Once you find the line with "1. Try and show" in the entries below, return exactly every line from it through the line with "the MSX satellite.".

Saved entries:
· · ·
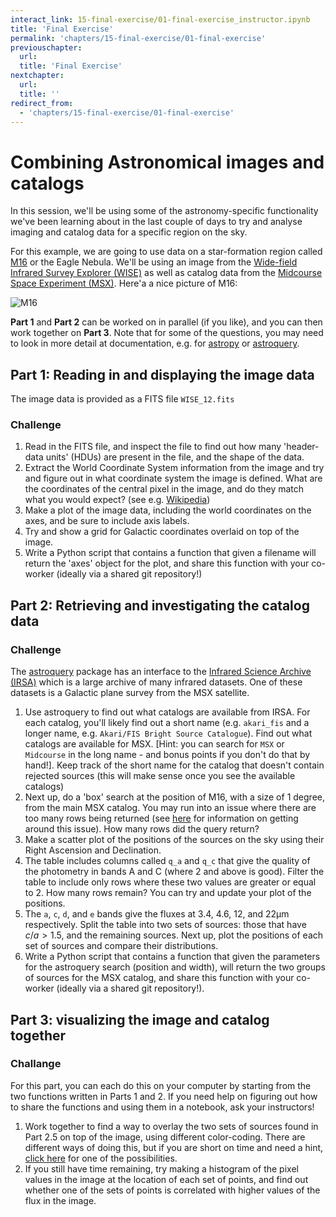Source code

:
```yaml
---
interact_link: 15-final-exercise/01-final-exercise_instructor.ipynb
title: 'Final Exercise'
permalink: 'chapters/15-final-exercise/01-final-exercise'
previouschapter:
  url: 
  title: 'Final Exercise'
nextchapter:
  url: 
  title: ''
redirect_from:
  - 'chapters/15-final-exercise/01-final-exercise'
---
```


# Combining Astronomical images and catalogs

In this session, we'll be using some of the astronomy-specific functionality we've been learning about in the last couple of days to try and analyse imaging and catalog data for a specific region on the sky.

For this example, we are going to use data on a star-formation region called [M16](https://en.wikipedia.org/wiki/Eagle_Nebula) or the Eagle Nebula. We'll be using an image from the [Wide-field Infrared Survey Explorer (WISE)](https://en.wikipedia.org/wiki/Wide-field_Infrared_Survey_Explorer) as well as catalog data from the [Midcourse Space Experiment (MSX)](https://en.wikipedia.org/wiki/Midcourse_Space_Experiment). Here'a a nice picture of M16:

![M16](https://upload.wikimedia.org/wikipedia/commons/thumb/2/2b/Eagle_Nebula_from_ESO.jpg/480px-Eagle_Nebula_from_ESO.jpg)

**Part 1** and **Part 2** can be worked on in parallel (if you like), and you can then work together on **Part 3**. Note that for some of the questions, you may need to look in more detail at documentation, e.g. for [astropy](http://docs.astropy.org/en/stable) or [astroquery](https://astroquery.readthedocs.io/en/latest/).

## Part 1: Reading in and displaying the image data

The image data is provided as a FITS file ``WISE_12.fits``

### Challenge

1. Read in the FITS file, and inspect the file to find out how many 'header-data units' (HDUs) are present in the file, and the shape of the data.
1. Extract the World Coordinate System information from the image and try and figure out in what coordinate system the image is defined. What are the coordinates of the central pixel in the image, and do they match what you would expect? (see e.g. [Wikipedia](https://en.wikipedia.org/wiki/Eagle_Nebula))
1. Make a plot of the image data, including the world coordinates on the axes, and be sure to include axis labels.
1. Try and show a grid for Galactic coordinates overlaid on top of the image.
1. Write a Python script that contains a function that given a filename will return the 'axes' object for the plot, and share this function with your co-worker (ideally via a shared git repository!)

## Part 2: Retrieving and investigating the catalog data

### Challenge

The [astroquery](https://astroquery.readthedocs.io/en/latest/) package has an interface to the [Infrared Science Archive (IRSA)](https://irsa.ipac.caltech.edu/frontpage/) which is a large archive of many infrared datasets. One of these datasets is a Galactic plane survey from the MSX satellite.

1. Use astroquery to find out what catalogs are available from IRSA. For each catalog, you'll likely find out a short name (e.g. ``akari_fis`` and a longer name, e.g. ``Akari/FIS Bright Source Catalogue``). Find out what catalogs are available for MSX. [Hint: you can search for ``MSX`` or ``Midcourse`` in the long name - and bonus points if you don't do that by hand!]. Keep track of the short name for the catalog that doesn't contain rejected sources (this will make sense once you see the available catalogs)
1. Next up, do a 'box' search at the position of M16, with a size of 1 degree, from the main MSX catalog. You may run into an issue where there are too many rows being returned (see [here](https://astroquery.readthedocs.io/en/latest/irsa/irsa.html#other-configurations) for information on getting around this issue). How many rows did the query return?
1. Make a scatter plot of the positions of the sources on the sky using their Right Ascension and Declination.
1. The table includes columns called ``q_a`` and ``q_c`` that give the quality of the photometry in bands A and C (where 2 and above is good). Filter the table to include only rows where these two values are greater or equal to 2. How many rows remain? You can try and update your plot of the positions.
1. The ``a``, ``c``, ``d``, and ``e`` bands give the fluxes at 3.4, 4.6, 12, and 22µm respectively. Split the table into two sets of sources: those that have $c/a > 1.5$, and the remaining sources. Next up, plot the positions of each set of sources and compare their distributions.
1. Write a Python script that contains a function that given the parameters for the astroquery search (position and width), will return the two groups of sources for the MSX catalog, and share this function with your co-worker (ideally via a shared git repository!).

## Part 3: visualizing the image and catalog together

### Challange

For this part, you can each do this on your computer by starting from the two functions written in Parts 1 and 2. If you need help on figuring out how to share the functions and using them in a notebook, ask your instructors!

1. Work together to find a way to overlay the two sets of sources found in Part 2.5 on top of the image, using different color-coding. There are different ways of doing this, but if you are short on time and need a hint, [click here](http://docs.astropy.org/en/latest/api/astropy.visualization.wcsaxes.WCSAxes.html?highlight=plot_coord#astropy.visualization.wcsaxes.WCSAxes.plot_coord) for one of the possibilities.
1. If you still have time remaining, try making a histogram of the pixel values in the image at the location of each set of points, and find out whether one of the sets of points is correlated with higher values of the flux in the image.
· · ·
Written response:
1. Try and show a grid for Galactic coordinates overlaid on top of the image.
1. Write a Python script that contains a function that given a filename will return the 'axes' object for the plot, and share this function with your co-worker (ideally via a shared git repository!)

## Part 2: Retrieving and investigating the catalog data

### Challenge

The [astroquery](https://astroquery.readthedocs.io/en/latest/) package has an interface to the [Infrared Science Archive (IRSA)](https://irsa.ipac.caltech.edu/frontpage/) which is a large archive of many infrared datasets. One of these datasets is a Galactic plane survey from the MSX satellite.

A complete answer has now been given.